The battle of prayer is not to be underestimated.

Prayer needs fortitude, a stringent effort on the part of him who prays. The involvement must be total, a rallying of all strength and concentration as when fighting a formidable enemy.

Indifference, carelessness, worries, or thoughts about non-related things, are hardly helpful in a physical struggle, and much less so in the spiritual one of tefilah.

The preparation, the rallying of all powers to wage a successful battle, is possible by approaching prayer with genuine joy: "to pray with an infinitely immense joy, whereby all perturbing thoughts become dispelled. The focus of this joy is 'Let Israel rejoice in its Maker' (Psalms 149:2), an immense delight in the greatness of the Creator."

This joy is attained by an initial sense of sincere humility, which signifies a sense of teshuvah.

Tefilah must be preceded by the self-chastisement of a spirit broken by awareness of improper thoughts and deeds of the past. The sacrifice of a "broken and penitent heart" (Psalms 51:19) prior to prayer, opens the channels of union with G‑d. Simultaneously it fills the heart with a yearning for the Divine, and with a joy - caused by faith and trust in G‑d-which dispels all traces of depression and anxiety. For G‑d in His abundant love for Israel accepts sincere teshuvah always and instantaneously, at the very moment of its inception in the mind of man.

This love between Israel and its Maker finds no greater expression than in tefilah.
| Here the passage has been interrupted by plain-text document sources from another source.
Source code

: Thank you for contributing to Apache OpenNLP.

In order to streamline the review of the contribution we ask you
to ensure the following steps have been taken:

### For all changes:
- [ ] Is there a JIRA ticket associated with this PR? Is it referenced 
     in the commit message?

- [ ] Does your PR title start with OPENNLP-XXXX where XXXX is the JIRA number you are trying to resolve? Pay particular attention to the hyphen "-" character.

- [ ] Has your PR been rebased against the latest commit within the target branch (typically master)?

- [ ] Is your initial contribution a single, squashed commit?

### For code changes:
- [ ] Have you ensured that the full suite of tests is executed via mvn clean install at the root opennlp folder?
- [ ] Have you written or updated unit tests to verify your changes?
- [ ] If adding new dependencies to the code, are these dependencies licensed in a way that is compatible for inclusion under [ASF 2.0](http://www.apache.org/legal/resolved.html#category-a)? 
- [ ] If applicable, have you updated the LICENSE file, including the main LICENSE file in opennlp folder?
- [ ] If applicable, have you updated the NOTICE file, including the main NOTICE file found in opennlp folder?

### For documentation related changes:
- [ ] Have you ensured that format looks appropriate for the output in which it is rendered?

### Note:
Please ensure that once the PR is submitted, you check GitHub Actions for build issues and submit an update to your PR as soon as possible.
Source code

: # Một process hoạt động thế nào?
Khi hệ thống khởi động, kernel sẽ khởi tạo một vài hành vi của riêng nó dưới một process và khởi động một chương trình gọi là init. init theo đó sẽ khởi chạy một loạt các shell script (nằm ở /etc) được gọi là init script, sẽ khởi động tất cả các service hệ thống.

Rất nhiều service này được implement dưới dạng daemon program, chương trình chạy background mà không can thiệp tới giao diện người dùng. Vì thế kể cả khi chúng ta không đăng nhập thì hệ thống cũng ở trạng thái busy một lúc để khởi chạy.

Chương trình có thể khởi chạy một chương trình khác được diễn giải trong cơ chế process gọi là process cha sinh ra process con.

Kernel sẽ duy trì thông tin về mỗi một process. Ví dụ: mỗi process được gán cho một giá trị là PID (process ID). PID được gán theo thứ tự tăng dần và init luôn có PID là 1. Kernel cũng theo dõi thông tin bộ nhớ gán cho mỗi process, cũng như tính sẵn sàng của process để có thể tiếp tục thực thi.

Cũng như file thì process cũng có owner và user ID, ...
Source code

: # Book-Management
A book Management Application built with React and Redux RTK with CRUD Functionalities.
Thus G‑d longs, as it were, for Israel's prayers. For nothing supersedes tefilah.

To G‑d it shows that he who prays yearns for His nearness. To Israel it is the means of coming 'close, in every kind of closeness,' for the closeness attained by prayer is 'as talking into the ear of a friend.'

Prayer, therefore, is a special gift and privilege for which we express innermost gratitude.